**Activity:**
Search the data below for "label"; list each line that holds it.

**Document images with source code:**
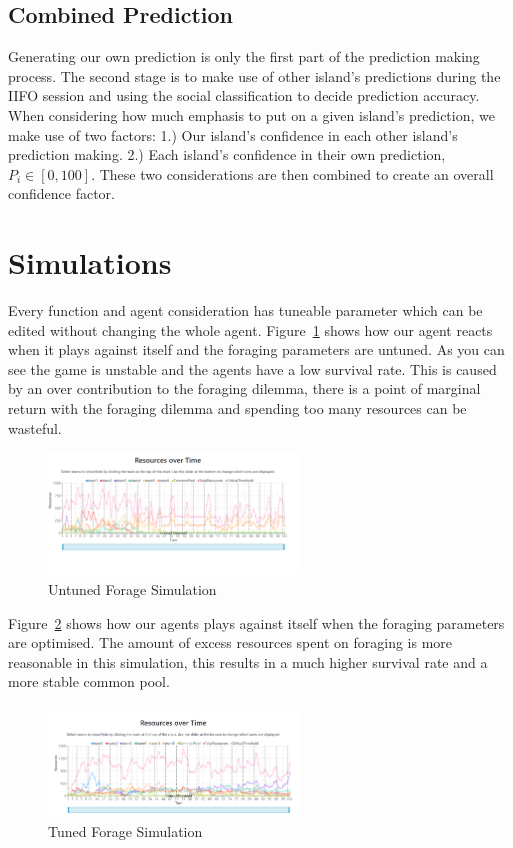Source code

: \subsection{Combined Prediction}
Generating our own prediction is only the first part of the prediction making process. The second stage is to make use of other island's predictions during the IIFO session and using the social classification to decide prediction accuracy. When considering how much emphasis to put on a given island's prediction, we make use of two factors: 1.) Our island's confidence in each other island's prediction making. 2.) Each island's confidence in their own prediction, $P_i \in [0,100]$. These two considerations are then combined to create an overall confidence factor.

\section{Simulations}
Every function and agent consideration has tuneable parameter which can be edited without changing the whole agent. Figure~\ref{fig: Forage Untuned} shows how our agent reacts when it plays against itself and the foraging parameters are untuned. As you can see the game is unstable and the agents have a low survival rate. This is caused by an over contribution to the foraging dilemma, there is a point of marginal return with the foraging dilemma and spending too many resources can be wasteful. 

\begin{figure}[!htb]
    \centering
    \includegraphics[width=0.6\textwidth]{images/Forage Untuned.png}
    \caption{Untuned Forage Simulation}
    \label{fig: Forage Untuned}
\end{figure}

Figure~\ref{fig: Forage tuned} shows how our agents plays against itself when the foraging parameters are optimised. The amount of excess resources spent on foraging is more reasonable in this simulation, this results in a much higher survival rate and a more stable common pool.

\begin{figure}[!htb]
    \centering
    \includegraphics[width=0.6\textwidth]{images/Forage tuned.png}
    \caption{Tuned Forage Simulation}
    \label{fig: Forage tuned}
\end{figure}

**Response area:**
    \label{fig: Forage Untuned}
    \label{fig: Forage tuned}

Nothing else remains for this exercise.